Interrogée le même jour par France Inter pour la promotion de son ouvrage d’enquête sur la sexualité au Maroc — que l’on attend de lire —, Leïla Slimani souligne fort à propos que la vidéo a aussi choqué les Marocains en ce qu’elle montrait « la disparition du hanane », de la tendresse, du soin de l’autre. Le groupe est à la fois contraignant et protecteur, insiste-t-elle, mais, en effet, si la protection disparaît, il ne reste plus que la contrainte.

Le 5 septembre, sur notre antenne, invitée des Matins Luxe, Aïcha Echanna fait la même remarque. « Où est partie la dignité marocaine ? » s’exclame-t-elle, « Où est parti le sens de la protection des Marocains ? » Elle dénonce le fait que l’islam ne soit désormais plus qu’un instrument aux mains des « politico-politiciens ».
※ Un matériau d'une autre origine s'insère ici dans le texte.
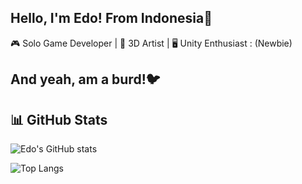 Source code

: ## Hello, I'm Edo! From Indonesia👋
🎮 Solo Game Developer | 🎨 3D Artist | 🖥️ Unity Enthusiast : (Newbie)
## And yeah, am a burd!🐦
## 📊 GitHub Stats
![Edo's GitHub stats](https://github-readme-stats.vercel.app/api?username=BarudakXD&show_icons=true&theme=tokyonight)

![Top Langs](https://github-readme-stats.vercel.app/api/top-langs/?username=BarudakXD&layout=compact&theme=tokyonight)
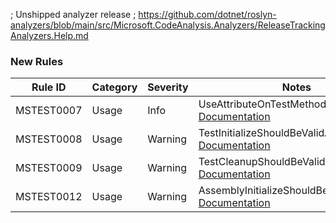 ﻿; Unshipped analyzer release
; https://github.com/dotnet/roslyn-analyzers/blob/main/src/Microsoft.CodeAnalysis.Analyzers/ReleaseTrackingAnalyzers.Help.md
### New Rules

Rule ID | Category | Severity | Notes
--------|----------|----------|-------
MSTEST0007 | Usage | Info | UseAttributeOnTestMethodAnalyzer, [Documentation](https://learn.microsoft.com/dotnet/core/testing/unit-testing-mstest-analyzers-MSTEST0007)
MSTEST0008 | Usage | Warning | TestInitializeShouldBeValidAnalyzer, [Documentation](https://learn.microsoft.com/dotnet/core/testing/unit-testing-mstest-analyzers-MSTEST0008)
MSTEST0009 | Usage | Warning | TestCleanupShouldBeValidAnalyzer, [Documentation](https://learn.microsoft.com/dotnet/core/testing/unit-testing-mstest-analyzers-MSTEST0009)
MSTEST0012 | Usage | Warning | AssemblyInitializeShouldBeValidAnalyzer, [Documentation](https://learn.microsoft.com/dotnet/core/testing/unit-testing-mstest-analyzers-MSTEST0010)
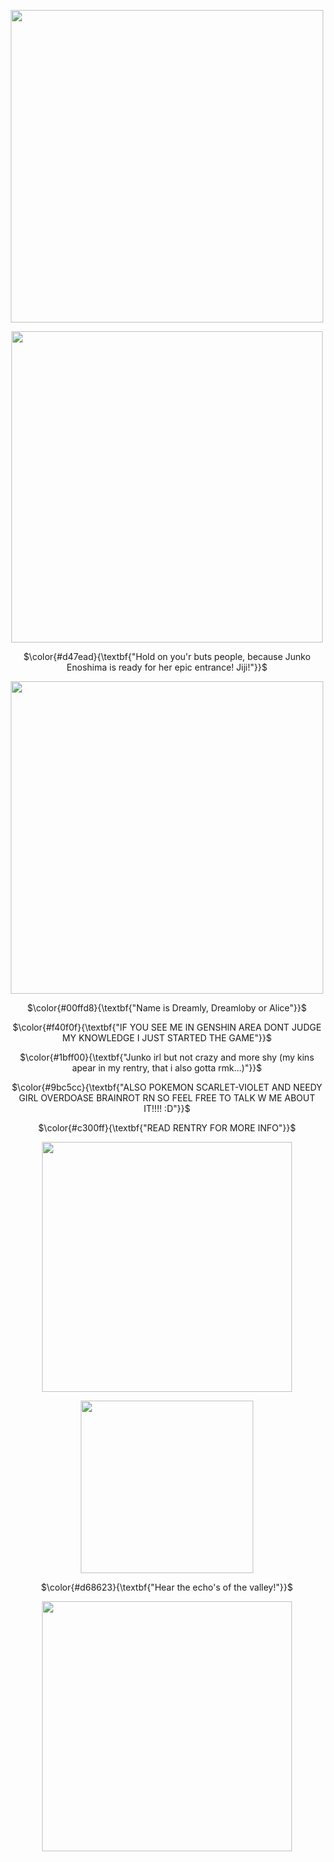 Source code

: 

<p align="center">
  <img src="https://github.com/user-attachments/assets/dca87bbd-45cd-41cb-858e-50236b1d6dfd"width="500">
</p>

<p align="center">
  <img src="https://github.com/user-attachments/assets/70f7c75d-e907-4fce-8d9e-d7b42e08b7fd"width="498">
</p>
<p align="center">
$\color{#d47ead}{\textbf{"Hold on you'r buts people, because Junko Enoshima is ready for her epic entrance! Jiji!"}}$
</p>

<p align="center">
  <img src="https://github.com/user-attachments/assets/0fe033d9-1012-4881-96c4-d54b22ccddbe"width="500">
</p>

<p align="center">
$\color{#00ffd8}{\textbf{"Name is Dreamly, Dreamloby or Alice"}}$
</p>
<p align="center">
$\color{#f40f0f}{\textbf{"IF YOU SEE ME IN GENSHIN AREA DONT JUDGE MY KNOWLEDGE I JUST STARTED THE GAME"}}$
</p>
<p align="center">
$\color{#1bff00}{\textbf{"Junko irl but not crazy and more shy (my kins apear in my rentry, that i also gotta rmk...)"}}$
</p>
<p align="center">
$\color{#9bc5cc}{\textbf{"ALSO POKEMON SCARLET-VIOLET AND NEEDY GIRL OVERDOASE BRAINROT RN SO FEEL FREE TO TALK W ME ABOUT IT!!!! :D"}}$
</p>
<p align="center">
$\color{#c300ff}{\textbf{"READ RENTRY FOR MORE INFO"}}$
</p>

<p align="center">
  <img src="https://github.com/user-attachments/assets/f2916a0a-dc9d-4788-8933-91118441c1b5"width="400">
</p>
<p align="center">
  <img src="https://github.com/user-attachments/assets/e0a907af-5a4b-46f7-9eed-ecf4607bfb91"width="276">
</p>
<p align="center">
$\color{#d68623}{\textbf{"Hear the echo's of the valley!"}}$
</p>
<p align="center">
  <img src="https://github.com/user-attachments/assets/f2916a0a-dc9d-4788-8933-91118441c1b5"width="400">
</p>

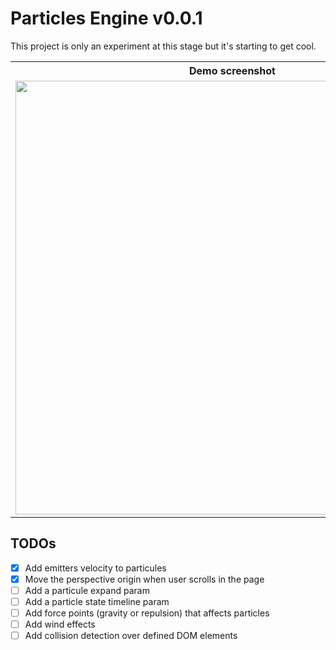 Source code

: Particles Engine v0.0.1
=================

This project is only an experiment at this stage but it's starting to get cool.

<table>
  <tr>
    <th>Demo screenshot</th>
  </tr>
  <tr>
    <td>
      <img style="width:694px;" src="https://raw.github.com/wmcmurray/particles-engine/master/demo/screenshot.jpg" alt="">
    </td>
  </tr>
</table>


TODOs
-------------------------
- [x] Add emitters velocity to particules
- [x] Move the perspective origin when user scrolls in the page
- [ ] Add a particule expand param
- [ ] Add a particle state timeline param
- [ ] Add force points (gravity or repulsion) that affects particles
- [ ] Add wind effects
- [ ] Add collision detection over defined DOM elements
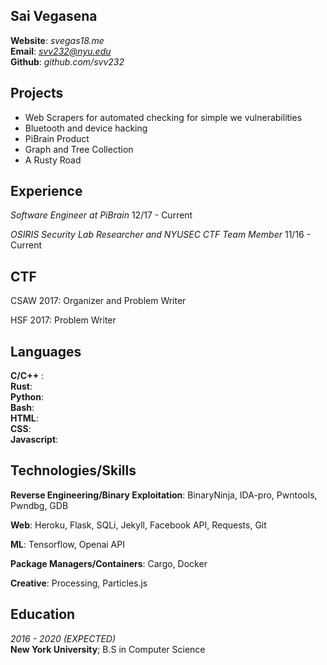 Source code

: __Sai Vegasena__
---------------------

**Website**: *svegas18.me* <br />
**Email**:   *svv232@nyu.edu* <br />
**Github**:  *github.com/svv232* <br />

Projects
--------
- Web Scrapers for automated checking for simple we vulnerabilities
- Bluetooth and device hacking 
- PiBrain Product
- Graph and Tree Collection
- A Rusty Road

Experience
----------
*Software Engineer at PiBrain*               12/17 - Current

*OSIRIS Security Lab Researcher and NYUSEC CTF Team Member*          11/16 - Current

CTF
----
CSAW 2017: Organizer and Problem Writer

HSF 2017: Problem Writer

Languages
---------
**C/C++** : <br />
**Rust**: <br />
**Python**: <br />
**Bash**: <br />
**HTML**: <br />
**CSS**: <br />
**Javascript**: <br />

Technologies/Skills
-------------------

**Reverse Engineering/Binary Exploitation**: BinaryNinja, IDA-pro, Pwntools, 
 Pwndbg, GDB

**Web**: Heroku, Flask, SQLi, Jekyll, Facebook API, Requests, Git 

**ML**: Tensorflow, Openai API

**Package Managers/Containers**: Cargo, Docker

**Creative**: Processing, Particles.js

Education
---------
*2016 - 2020 (EXPECTED)* <br />
        **New York University**; B.S in Computer Science
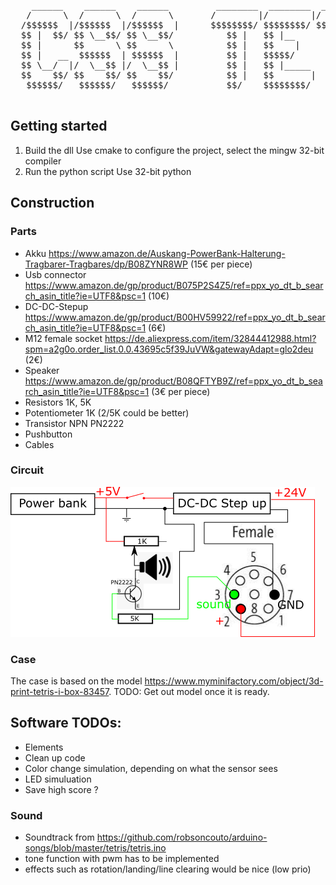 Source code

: <pre>    ______    ______    ______         ________  ________  ________  _______   ______   ______  
   /      \  /      \  /      \       /        |/        |/        |/       \ /      | /      \ 
  /$$$$$$  |/$$$$$$  |/$$$$$$  |      $$$$$$$$/ $$$$$$$$/ $$$$$$$$/ $$$$$$$  |$$$$$$/ /$$$$$$  |
  $$ |  $$/ $$ \__$$/ $$ \__$$/          $$ |   $$ |__       $$ |   $$ |__$$ |  $$ |  $$ \__$$/ 
  $$ |      $$      \ $$      \          $$ |   $$    |      $$ |   $$    $$<   $$ |  $$      \ 
  $$ |   __  $$$$$$  | $$$$$$  |         $$ |   $$$$$/       $$ |   $$$$$$$  |  $$ |   $$$$$$  |
  $$ \__/  |/  \__$$ |/  \__$$ |         $$ |   $$ |_____    $$ |   $$ |  $$ | _$$ |_ /  \__$$ |
  $$    $$/ $$    $$/ $$    $$/          $$ |   $$       |   $$ |   $$ |  $$ |/ $$   |$$    $$/ 
   $$$$$$/   $$$$$$/   $$$$$$/           $$/    $$$$$$$$/    $$/    $$/   $$/ $$$$$$/  $$$$$$/  
 </pre>
## Getting started
1. Build the dll
Use cmake to configure the project, select the mingw 32-bit compiler
2. Run the python script
Use 32-bit python

## Construction
### Parts
- Akku https://www.amazon.de/Auskang-PowerBank-Halterung-Tragbarer-Tragbares/dp/B08ZYNR8WP (15€ per piece)
- Usb connector https://www.amazon.de/gp/product/B075P2S4Z5/ref=ppx_yo_dt_b_search_asin_title?ie=UTF8&psc=1 (10€)
- DC-DC-Stepup https://www.amazon.de/gp/product/B00HV59922/ref=ppx_yo_dt_b_search_asin_title?ie=UTF8&psc=1 (6€)
- M12 female socket https://de.aliexpress.com/item/32844412988.html?spm=a2g0o.order_list.0.0.43695c5f39JuVW&gatewayAdapt=glo2deu (2€)
- Speaker https://www.amazon.de/gp/product/B08QFTYB9Z/ref=ppx_yo_dt_b_search_asin_title?ie=UTF8&psc=1 (3€ per piece)
- Resistors 1K, 5K
- Potentiometer 1K (2/5K could be better)
- Transistor NPN PN2222
- Pushbutton
- Cables

### Circuit
![Circuit](schematic/schematic.png)

### Case
The case is based on the model https://www.myminifactory.com/object/3d-print-tetris-i-box-83457. TODO: Get out model once it is ready.

## Software TODOs:
- Elements
- Clean up code
- Color change simulation, depending on what the sensor sees
- LED simuluation
- Save high score ?

### Sound 
- Soundtrack from https://github.com/robsoncouto/arduino-songs/blob/master/tetris/tetris.ino
- tone function with pwm has to be implemented
- effects such as rotation/landing/line clearing would be nice (low prio)
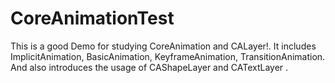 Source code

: # CoreAnimationTest
This is a good Demo for studying CoreAnimation and CALayer!. It includes ImplicitAnimation, BasicAnimation, KeyframeAnimation, TransitionAnimation. And also introduces the usage of CAShapeLayer and CATextLayer .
À Paris, le sociologue Abdessamad Dialmy a publié, dans le quotidien Libération du 24 août, une tribune où, comme Leïla Slimani et Aïcha Echanna, il demande la mise en place d’une éducation sexuelle — qui a déjà existé au Maroc, rappelait cette dernière. De plus, le sociologue soutient que le pays serait à un stade de « pré-citoyenneté ». Il pense, citons, qu’

« Un quasi-individu est un pré-citoyen qui ne peut pas accéder à la morale civile, celle basée sur la conscience : faire le bien pour le bien, juste pour ne pas avoir du remords. Sans rechercher de récompense et sans vouloir éviter de châtiment. La non-conquête de la morale civile est aggravée par la perte de la morale islamique. Éviter de faire le mal pour mériter le paradis. Éviter de harceler et de violer les femmes pour éviter l’enfer. L’islam, devenu aujourd’hui islamisme, […] n’est désormais que levier de la mobilisation populaire ou mode de gouvernance politique… »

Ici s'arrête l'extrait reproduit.